> [REQUIRED WORK]:
Word-for-word transcription is needed for all of the entries.

== GIVEN RECORDS ==

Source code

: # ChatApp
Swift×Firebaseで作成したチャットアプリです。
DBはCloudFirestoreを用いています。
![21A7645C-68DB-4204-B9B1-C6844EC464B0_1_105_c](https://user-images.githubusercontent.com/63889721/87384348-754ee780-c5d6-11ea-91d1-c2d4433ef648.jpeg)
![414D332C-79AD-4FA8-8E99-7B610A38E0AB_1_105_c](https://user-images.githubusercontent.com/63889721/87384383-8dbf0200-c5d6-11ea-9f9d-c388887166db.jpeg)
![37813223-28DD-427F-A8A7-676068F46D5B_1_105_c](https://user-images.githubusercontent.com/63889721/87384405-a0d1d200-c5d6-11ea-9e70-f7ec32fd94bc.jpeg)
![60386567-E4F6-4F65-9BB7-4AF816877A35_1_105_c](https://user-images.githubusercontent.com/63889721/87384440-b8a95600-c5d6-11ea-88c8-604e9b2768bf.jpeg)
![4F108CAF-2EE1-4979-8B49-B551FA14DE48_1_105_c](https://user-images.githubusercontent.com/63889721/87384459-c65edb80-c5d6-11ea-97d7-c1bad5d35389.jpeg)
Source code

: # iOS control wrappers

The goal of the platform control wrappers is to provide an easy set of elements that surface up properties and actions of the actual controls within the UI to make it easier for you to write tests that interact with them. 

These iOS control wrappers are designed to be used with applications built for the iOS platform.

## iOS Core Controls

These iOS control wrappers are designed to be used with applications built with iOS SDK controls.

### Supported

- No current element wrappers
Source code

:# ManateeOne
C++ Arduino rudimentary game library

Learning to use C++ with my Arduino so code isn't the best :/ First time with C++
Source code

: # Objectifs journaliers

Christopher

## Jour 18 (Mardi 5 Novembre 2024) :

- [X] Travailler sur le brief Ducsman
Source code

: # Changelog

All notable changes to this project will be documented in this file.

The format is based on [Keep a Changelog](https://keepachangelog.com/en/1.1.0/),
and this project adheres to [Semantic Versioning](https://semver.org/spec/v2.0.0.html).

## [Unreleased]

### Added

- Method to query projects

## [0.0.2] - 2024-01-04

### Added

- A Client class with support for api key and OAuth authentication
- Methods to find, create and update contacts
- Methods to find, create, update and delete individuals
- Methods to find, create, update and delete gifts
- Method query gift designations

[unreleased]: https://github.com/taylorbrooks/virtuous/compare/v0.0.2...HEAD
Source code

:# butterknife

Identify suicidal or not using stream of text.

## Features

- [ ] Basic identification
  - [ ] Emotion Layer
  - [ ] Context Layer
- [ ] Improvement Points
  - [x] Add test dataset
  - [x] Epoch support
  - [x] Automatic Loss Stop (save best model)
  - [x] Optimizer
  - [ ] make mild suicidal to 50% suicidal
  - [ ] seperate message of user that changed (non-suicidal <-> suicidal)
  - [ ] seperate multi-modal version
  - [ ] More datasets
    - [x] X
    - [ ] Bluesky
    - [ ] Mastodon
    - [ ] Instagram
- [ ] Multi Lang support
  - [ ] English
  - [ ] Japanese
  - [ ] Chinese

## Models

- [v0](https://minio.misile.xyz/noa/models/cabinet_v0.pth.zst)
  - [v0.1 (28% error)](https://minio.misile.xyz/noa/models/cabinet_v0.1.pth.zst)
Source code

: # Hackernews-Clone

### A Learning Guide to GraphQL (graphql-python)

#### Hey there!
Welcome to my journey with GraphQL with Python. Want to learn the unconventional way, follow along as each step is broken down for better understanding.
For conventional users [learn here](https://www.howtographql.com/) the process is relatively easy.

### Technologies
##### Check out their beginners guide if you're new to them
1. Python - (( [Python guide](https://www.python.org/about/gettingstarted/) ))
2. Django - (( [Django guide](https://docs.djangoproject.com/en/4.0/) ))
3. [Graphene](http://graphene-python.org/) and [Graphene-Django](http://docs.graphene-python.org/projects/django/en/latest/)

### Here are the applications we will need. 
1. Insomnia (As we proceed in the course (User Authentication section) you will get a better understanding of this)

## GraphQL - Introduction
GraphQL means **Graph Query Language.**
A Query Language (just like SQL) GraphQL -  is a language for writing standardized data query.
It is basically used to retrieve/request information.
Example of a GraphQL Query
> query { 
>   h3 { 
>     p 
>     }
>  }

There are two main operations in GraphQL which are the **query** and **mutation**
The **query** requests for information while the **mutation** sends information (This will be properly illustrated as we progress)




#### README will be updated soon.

===

> [RESPONSE TO THE TASK]:
Source code

: # ChatApp
Swift×Firebaseで作成したチャットアプリです。
DBはCloudFirestoreを用いています。
![21A7645C-68DB-4204-B9B1-C6844EC464B0_1_105_c](https://user-images.githubusercontent.com/63889721/87384348-754ee780-c5d6-11ea-91d1-c2d4433ef648.jpeg)
![414D332C-79AD-4FA8-8E99-7B610A38E0AB_1_105_c](https://user-images.githubusercontent.com/63889721/87384383-8dbf0200-c5d6-11ea-9f9d-c388887166db.jpeg)
![37813223-28DD-427F-A8A7-676068F46D5B_1_105_c](https://user-images.githubusercontent.com/63889721/87384405-a0d1d200-c5d6-11ea-9e70-f7ec32fd94bc.jpeg)
![60386567-E4F6-4F65-9BB7-4AF816877A35_1_105_c](https://user-images.githubusercontent.com/63889721/87384440-b8a95600-c5d6-11ea-88c8-604e9b2768bf.jpeg)
![4F108CAF-2EE1-4979-8B49-B551FA14DE48_1_105_c](https://user-images.githubusercontent.com/63889721/87384459-c65edb80-c5d6-11ea-97d7-c1bad5d35389.jpeg)
Source code

: # iOS control wrappers

The goal of the platform control wrappers is to provide an easy set of elements that surface up properties and actions of the actual controls within the UI to make it easier for you to write tests that interact with them. 

These iOS control wrappers are designed to be used with applications built for the iOS platform.

## iOS Core Controls

These iOS control wrappers are designed to be used with applications built with iOS SDK controls.

### Supported

- No current element wrappers
Source code

:# ManateeOne
C++ Arduino rudimentary game library

Learning to use C++ with my Arduino so code isn't the best :/ First time with C++
Source code

: # Objectifs journaliers

Christopher

## Jour 18 (Mardi 5 Novembre 2024) :

- [X] Travailler sur le brief Ducsman
Source code

: # Changelog

All notable changes to this project will be documented in this file.

The format is based on [Keep a Changelog](https://keepachangelog.com/en/1.1.0/),
and this project adheres to [Semantic Versioning](https://semver.org/spec/v2.0.0.html).

## [Unreleased]

### Added

- Method to query projects

## [0.0.2] - 2024-01-04

### Added

- A Client class with support for api key and OAuth authentication
- Methods to find, create and update contacts
- Methods to find, create, update and delete individuals
- Methods to find, create, update and delete gifts
- Method query gift designations

[unreleased]: https://github.com/taylorbrooks/virtuous/compare/v0.0.2...HEAD
Source code

:# butterknife

Identify suicidal or not using stream of text.

## Features

- [ ] Basic identification
  - [ ] Emotion Layer
  - [ ] Context Layer
- [ ] Improvement Points
  - [x] Add test dataset
  - [x] Epoch support
  - [x] Automatic Loss Stop (save best model)
  - [x] Optimizer
  - [ ] make mild suicidal to 50% suicidal
  - [ ] seperate message of user that changed (non-suicidal <-> suicidal)
  - [ ] seperate multi-modal version
  - [ ] More datasets
    - [x] X
    - [ ] Bluesky
    - [ ] Mastodon
    - [ ] Instagram
- [ ] Multi Lang support
  - [ ] English
  - [ ] Japanese
  - [ ] Chinese

## Models

- [v0](https://minio.misile.xyz/noa/models/cabinet_v0.pth.zst)
  - [v0.1 (28% error)](https://minio.misile.xyz/noa/models/cabinet_v0.1.pth.zst)
Source code

: # Hackernews-Clone

### A Learning Guide to GraphQL (graphql-python)

#### Hey there!
Welcome to my journey with GraphQL with Python. Want to learn the unconventional way, follow along as each step is broken down for better understanding.
For conventional users [learn here](https://www.howtographql.com/) the process is relatively easy.

### Technologies
##### Check out their beginners guide if you're new to them
1. Python - (( [Python guide](https://www.python.org/about/gettingstarted/) ))
2. Django - (( [Django guide](https://docs.djangoproject.com/en/4.0/) ))
3. [Graphene](http://graphene-python.org/) and [Graphene-Django](http://docs.graphene-python.org/projects/django/en/latest/)

### Here are the applications we will need. 
1. Insomnia (As we proceed in the course (User Authentication section) you will get a better understanding of this)

## GraphQL - Introduction
GraphQL means **Graph Query Language.**
A Query Language (just like SQL) GraphQL -  is a language for writing standardized data query.
It is basically used to retrieve/request information.
Example of a GraphQL Query
> query { 
>   h3 { 
>     p 
>     }
>  }

There are two main operations in GraphQL which are the **query** and **mutation**
The **query** requests for information while the **mutation** sends information (This will be properly illustrated as we progress)




#### README will be updated soon.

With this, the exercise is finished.